The MIT team is now training the AI ​​to be even more precise. They want to create a database of these recipes for the scientific community in general, but they need to work with the publisher of these academic documents to make sure that their collection does not violate any agreement. Eventually, the team also wants to teach the system to read documents and then create new recipes by itself.

"One of the objectives is to discover more efficient and profitable ways of manufacturing the materials we already manufacture," says MIA study co-author and materials specialist Elsa Olivetti. "Another is, here is the compound that the science of computational materials predicted can we suggest a better series of ways to do it?"

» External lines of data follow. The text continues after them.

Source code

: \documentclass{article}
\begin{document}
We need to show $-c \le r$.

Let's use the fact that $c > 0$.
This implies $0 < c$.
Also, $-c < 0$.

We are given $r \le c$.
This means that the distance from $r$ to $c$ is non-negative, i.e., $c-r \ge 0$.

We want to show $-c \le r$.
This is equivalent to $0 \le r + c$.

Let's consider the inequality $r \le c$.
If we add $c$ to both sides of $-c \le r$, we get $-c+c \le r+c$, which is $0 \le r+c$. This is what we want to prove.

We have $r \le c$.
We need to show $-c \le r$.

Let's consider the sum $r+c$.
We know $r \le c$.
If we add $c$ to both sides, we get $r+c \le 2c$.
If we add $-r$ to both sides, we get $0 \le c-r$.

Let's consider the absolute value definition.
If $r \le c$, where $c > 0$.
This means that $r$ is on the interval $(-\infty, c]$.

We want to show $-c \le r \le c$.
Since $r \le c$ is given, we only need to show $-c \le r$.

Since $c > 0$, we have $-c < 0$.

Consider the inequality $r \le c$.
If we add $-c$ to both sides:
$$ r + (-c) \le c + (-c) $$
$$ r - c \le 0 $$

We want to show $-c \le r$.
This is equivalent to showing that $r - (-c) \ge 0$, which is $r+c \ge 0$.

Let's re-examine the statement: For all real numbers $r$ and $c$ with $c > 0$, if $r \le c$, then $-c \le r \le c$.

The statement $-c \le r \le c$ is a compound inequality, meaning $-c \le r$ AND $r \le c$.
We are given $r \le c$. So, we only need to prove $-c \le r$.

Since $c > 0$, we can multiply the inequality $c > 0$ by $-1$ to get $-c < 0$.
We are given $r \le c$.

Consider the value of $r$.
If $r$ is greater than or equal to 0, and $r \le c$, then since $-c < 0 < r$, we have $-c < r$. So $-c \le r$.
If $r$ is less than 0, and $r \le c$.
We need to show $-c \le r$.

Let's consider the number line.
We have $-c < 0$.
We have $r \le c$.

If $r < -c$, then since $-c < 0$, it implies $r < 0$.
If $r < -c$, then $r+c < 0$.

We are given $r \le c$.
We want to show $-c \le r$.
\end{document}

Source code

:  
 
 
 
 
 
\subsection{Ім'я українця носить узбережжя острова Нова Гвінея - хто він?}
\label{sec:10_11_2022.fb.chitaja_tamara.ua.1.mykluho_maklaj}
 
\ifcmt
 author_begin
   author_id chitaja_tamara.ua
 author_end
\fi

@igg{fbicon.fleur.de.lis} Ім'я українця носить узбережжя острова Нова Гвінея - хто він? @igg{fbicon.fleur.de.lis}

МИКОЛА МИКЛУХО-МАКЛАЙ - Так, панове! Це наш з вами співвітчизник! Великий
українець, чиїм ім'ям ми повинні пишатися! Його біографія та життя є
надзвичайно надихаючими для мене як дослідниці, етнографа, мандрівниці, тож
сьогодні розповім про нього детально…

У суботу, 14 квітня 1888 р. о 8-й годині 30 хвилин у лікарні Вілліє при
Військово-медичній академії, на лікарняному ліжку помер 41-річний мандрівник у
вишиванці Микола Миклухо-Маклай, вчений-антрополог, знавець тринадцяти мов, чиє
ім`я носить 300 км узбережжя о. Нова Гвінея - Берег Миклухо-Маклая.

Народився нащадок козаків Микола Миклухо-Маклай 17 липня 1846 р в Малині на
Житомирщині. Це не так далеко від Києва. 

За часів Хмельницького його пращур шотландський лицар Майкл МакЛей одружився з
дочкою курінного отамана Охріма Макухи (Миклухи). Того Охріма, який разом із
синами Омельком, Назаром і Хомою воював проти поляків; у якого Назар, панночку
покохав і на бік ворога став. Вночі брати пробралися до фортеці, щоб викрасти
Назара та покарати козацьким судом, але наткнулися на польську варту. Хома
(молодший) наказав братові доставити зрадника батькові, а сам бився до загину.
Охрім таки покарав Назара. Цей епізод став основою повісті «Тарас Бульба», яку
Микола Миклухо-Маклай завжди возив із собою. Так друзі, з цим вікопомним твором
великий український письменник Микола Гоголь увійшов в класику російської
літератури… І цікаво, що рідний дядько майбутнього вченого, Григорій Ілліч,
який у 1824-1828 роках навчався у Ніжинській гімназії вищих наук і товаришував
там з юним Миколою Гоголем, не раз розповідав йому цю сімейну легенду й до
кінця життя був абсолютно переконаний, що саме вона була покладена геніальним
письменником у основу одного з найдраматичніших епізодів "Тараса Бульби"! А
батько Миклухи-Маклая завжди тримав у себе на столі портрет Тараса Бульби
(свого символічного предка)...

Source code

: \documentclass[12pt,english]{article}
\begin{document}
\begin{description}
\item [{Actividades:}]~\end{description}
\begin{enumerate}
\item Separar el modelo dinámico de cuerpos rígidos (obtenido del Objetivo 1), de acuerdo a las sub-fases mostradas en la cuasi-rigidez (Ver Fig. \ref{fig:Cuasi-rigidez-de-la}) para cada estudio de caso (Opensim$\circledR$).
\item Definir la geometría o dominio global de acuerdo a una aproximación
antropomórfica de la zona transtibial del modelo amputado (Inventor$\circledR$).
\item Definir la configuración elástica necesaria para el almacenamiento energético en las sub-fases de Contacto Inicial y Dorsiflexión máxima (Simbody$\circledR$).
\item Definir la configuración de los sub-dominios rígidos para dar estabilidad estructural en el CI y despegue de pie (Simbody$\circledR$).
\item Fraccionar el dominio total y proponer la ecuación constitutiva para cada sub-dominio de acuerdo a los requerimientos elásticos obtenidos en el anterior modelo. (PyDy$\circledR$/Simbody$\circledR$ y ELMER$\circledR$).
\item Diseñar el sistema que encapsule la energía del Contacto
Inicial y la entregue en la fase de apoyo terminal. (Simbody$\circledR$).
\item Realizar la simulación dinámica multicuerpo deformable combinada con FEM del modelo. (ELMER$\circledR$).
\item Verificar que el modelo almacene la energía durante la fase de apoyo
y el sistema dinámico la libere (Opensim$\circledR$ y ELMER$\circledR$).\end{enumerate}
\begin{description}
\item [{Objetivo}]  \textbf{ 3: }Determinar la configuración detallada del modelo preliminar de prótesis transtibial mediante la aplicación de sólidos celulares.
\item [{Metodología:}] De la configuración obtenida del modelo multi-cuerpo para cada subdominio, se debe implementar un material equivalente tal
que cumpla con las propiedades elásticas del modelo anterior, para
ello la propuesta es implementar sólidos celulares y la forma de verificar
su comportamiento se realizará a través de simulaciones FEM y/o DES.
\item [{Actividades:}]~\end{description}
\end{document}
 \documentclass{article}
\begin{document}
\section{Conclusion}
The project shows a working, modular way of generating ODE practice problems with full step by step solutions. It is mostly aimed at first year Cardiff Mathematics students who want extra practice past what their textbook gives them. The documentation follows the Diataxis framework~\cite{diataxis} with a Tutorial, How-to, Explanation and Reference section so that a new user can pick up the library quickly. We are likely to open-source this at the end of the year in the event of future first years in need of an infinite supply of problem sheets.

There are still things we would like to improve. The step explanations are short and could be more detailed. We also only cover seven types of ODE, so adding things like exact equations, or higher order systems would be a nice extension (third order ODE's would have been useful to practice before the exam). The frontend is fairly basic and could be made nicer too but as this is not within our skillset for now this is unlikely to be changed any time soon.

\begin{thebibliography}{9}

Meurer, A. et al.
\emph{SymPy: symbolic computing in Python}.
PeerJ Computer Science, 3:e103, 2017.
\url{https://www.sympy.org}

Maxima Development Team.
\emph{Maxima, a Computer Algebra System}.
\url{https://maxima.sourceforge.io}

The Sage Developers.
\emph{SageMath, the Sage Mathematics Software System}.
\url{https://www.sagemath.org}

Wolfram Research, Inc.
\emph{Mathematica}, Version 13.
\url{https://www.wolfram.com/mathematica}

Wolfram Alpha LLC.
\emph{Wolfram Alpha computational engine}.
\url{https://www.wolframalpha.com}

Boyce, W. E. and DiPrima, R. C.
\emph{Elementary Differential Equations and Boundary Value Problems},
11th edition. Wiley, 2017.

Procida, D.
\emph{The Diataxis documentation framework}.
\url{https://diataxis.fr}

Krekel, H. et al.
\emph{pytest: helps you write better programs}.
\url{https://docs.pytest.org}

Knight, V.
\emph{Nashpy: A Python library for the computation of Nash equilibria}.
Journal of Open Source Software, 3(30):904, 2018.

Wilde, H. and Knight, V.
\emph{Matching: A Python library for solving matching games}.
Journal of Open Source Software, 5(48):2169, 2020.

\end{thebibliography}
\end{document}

The future of materials science and AI looks promising, but the challenges remain. First, computers simply can not predict everything. "Predictions themselves have errors and often work in a simplified model of materials that does not take into account the real world," says Marzari of EPFL. There are all kinds of environmental factors, such as temperature and humidity, that affect the behavior of the compounds. And most models can not take them into account.

Another problem is that we still do not have enough data about each compound, according to Wolverton, and the lack of data means that the algorithms are not very intelligent. Having said that, he and Mehta are now interested in using their method in other types of materials besides metallic glass. And they hope that one day, you do not need a human to do experiments, it will only be AI and robots. "We can really create a completely autonomous system," says Wolverton, "without any human being involved."